Though we don’t have data in patients with other targetable alterations, I think the experience in patients with EGFR alterations has led to a great deal of caution in using at least single agent I/O as frontline therapy in patients with targetable alterations.
Both cabozantinib and vandetanib, as well as certain other drugs that are used primarily as VEGF inhibitors, also have activity against RET, and therefore, these drugs were evaluated in relatively small phase II studies as treatments for patients with RET translocated non—small cell lung cancer.
It is important to note that almost all of these patients enrolled in these trials were previously treated with multiple different treatments before, and so the data have to be viewed in that context. What these studies showed was that the response rate with agents such as cabozantinib and vandetanib was in the range of about 16% to 50%, and the median progression-free survival ranged from about 2.3 to 7 months.
So efficacy was observed, but the efficacy was reasonably modest and not comparable to what we observe with targeted therapy in patients with other genetic alterations, such as EGFR and ALK. These drugs are mentioned in the NCCN [National Comprehensive Cancer Network] guidelines for the management of RET translocated non—small cell lung cancer. However, in general, these agents are used in subsequent lines of therapy because the benefit is fairly limited. And an important aspect of these drugs is, because they not only inhibit RET but also inhibit other molecular targets, these drugs do have more toxicities, particularly toxicities associated with VEGF inhibition, such as fatigue, diarrhea, and other GI [gastrointestinal] symptoms, which further limits the applicability of these agents in routine practice.

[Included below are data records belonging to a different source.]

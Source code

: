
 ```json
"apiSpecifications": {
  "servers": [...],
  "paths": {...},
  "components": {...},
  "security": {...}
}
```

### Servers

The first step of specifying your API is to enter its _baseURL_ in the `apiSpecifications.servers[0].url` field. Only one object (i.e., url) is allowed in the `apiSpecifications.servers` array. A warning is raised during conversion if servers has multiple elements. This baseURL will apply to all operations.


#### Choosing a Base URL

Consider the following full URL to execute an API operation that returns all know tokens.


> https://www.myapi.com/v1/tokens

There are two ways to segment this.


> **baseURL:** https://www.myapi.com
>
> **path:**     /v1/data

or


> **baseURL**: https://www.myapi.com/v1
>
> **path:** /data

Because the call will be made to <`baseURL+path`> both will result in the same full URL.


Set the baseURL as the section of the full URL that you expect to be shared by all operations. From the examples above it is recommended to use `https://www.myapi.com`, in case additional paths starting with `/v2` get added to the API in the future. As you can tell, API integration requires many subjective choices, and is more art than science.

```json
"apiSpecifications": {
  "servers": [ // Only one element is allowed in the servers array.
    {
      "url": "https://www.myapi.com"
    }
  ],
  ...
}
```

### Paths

I did not specifically participate in the studies of these drugs, but I have personally used this off study in patients, I would say about 3 patients. The experience was very similar to what has been reported in the clinical trials, with a very modest response rate. I believe only 1 of the 3 patients had some evidence of response, and the 2 other patients had, essentially, stable disease. And all the 3 patients progressed about 3 to 4 months after starting therapy.